C.S. Lewis talks with one of his college students about
why we love if losing hurts so much, Lewis who lost his mother as a
child and his wife as an adult, responds, “I have no answers anymore,
only the life I have lived. Twice in that life...  I've been given
the choice: As a boy... and as a man. The boy chose safety. The man
chooses suffering. The pain now is part of the happiness then. That's
the deal.”

Taking this to a universal level we can look to Joanna Macy, Buddhist teacher and eco-feminist.
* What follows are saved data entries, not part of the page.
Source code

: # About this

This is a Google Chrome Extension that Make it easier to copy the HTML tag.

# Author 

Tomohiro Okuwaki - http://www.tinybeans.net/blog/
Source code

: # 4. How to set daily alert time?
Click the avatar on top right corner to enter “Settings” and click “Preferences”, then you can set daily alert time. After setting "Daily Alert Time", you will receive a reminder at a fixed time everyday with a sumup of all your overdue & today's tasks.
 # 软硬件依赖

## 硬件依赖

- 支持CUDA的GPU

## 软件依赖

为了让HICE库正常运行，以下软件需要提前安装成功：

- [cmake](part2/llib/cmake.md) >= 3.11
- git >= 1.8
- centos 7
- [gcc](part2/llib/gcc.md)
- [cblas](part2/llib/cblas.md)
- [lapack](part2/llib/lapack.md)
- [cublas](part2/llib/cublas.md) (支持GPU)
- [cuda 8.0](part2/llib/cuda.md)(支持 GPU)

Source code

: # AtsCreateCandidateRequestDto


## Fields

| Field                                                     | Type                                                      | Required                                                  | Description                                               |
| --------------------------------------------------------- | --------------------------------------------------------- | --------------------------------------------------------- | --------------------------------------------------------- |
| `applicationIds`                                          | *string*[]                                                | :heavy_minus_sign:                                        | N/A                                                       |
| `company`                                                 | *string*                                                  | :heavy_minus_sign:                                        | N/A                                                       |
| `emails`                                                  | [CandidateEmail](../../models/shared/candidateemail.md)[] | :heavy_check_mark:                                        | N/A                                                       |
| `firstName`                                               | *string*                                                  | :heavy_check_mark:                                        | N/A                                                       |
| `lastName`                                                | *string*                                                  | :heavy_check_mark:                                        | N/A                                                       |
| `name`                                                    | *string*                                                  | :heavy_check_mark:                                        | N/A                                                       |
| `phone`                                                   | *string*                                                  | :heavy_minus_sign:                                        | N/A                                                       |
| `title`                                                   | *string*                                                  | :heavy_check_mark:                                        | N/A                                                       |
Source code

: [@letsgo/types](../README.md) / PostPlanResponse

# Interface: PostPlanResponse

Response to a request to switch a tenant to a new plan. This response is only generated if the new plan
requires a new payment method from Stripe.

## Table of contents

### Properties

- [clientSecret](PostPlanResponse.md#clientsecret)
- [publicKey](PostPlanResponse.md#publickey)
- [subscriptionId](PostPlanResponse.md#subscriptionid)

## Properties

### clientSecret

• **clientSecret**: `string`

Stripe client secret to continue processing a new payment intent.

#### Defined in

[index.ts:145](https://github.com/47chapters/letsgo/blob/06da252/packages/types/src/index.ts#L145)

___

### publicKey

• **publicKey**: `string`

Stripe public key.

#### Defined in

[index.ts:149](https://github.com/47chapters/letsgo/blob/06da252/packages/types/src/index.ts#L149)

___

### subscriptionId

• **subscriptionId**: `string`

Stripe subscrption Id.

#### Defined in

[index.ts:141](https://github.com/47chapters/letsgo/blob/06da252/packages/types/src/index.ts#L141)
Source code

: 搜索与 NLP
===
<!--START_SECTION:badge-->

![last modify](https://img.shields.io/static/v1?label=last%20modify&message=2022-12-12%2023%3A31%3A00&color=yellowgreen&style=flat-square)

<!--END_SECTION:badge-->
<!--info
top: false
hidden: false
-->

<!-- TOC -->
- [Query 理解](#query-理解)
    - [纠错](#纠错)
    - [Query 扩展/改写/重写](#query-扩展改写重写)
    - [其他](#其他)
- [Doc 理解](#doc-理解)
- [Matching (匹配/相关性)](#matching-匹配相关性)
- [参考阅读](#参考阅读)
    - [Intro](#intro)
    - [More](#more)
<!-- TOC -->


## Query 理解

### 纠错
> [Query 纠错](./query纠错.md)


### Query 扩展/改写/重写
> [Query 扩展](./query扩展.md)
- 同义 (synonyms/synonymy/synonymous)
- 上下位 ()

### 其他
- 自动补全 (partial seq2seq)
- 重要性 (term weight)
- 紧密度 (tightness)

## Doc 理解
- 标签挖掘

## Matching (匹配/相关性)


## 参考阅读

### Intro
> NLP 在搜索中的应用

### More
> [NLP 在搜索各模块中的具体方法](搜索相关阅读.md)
Macy states that feeling that one
must always be hopeful can wear a person out, but if we just show
up, and be present, do not pull down the blinds, the possibilities
exist that the world will heal. She believes there is a new paradigm
occurring that is known as “The Great Turning.” The Great Turning
is a concept she helped coin and define. Macy calls The Great
Turning “the essential adventure of our time: the shift from the
industrial growth society to a life-sustaining civilization.” She
says it is a time of transition from a bankrupt political society,
which measures success by growth and profit and is being replaced
by moral strength, courage and creativity. The generations alive
today may not see a drastic change in their lives or environment
but the choices we make for profit today will effect the beings in
the next hundreds and thousands of years and determine whether
they will be born of sound mind and body.

So when we feel ourselves in those places of fear and anxiety, let us turn toward one another with love as the first principle, and we will find our way.
The shifting plates, the restive earth, your room, your precious life, they all proceed from love, the ground on which we walk, together.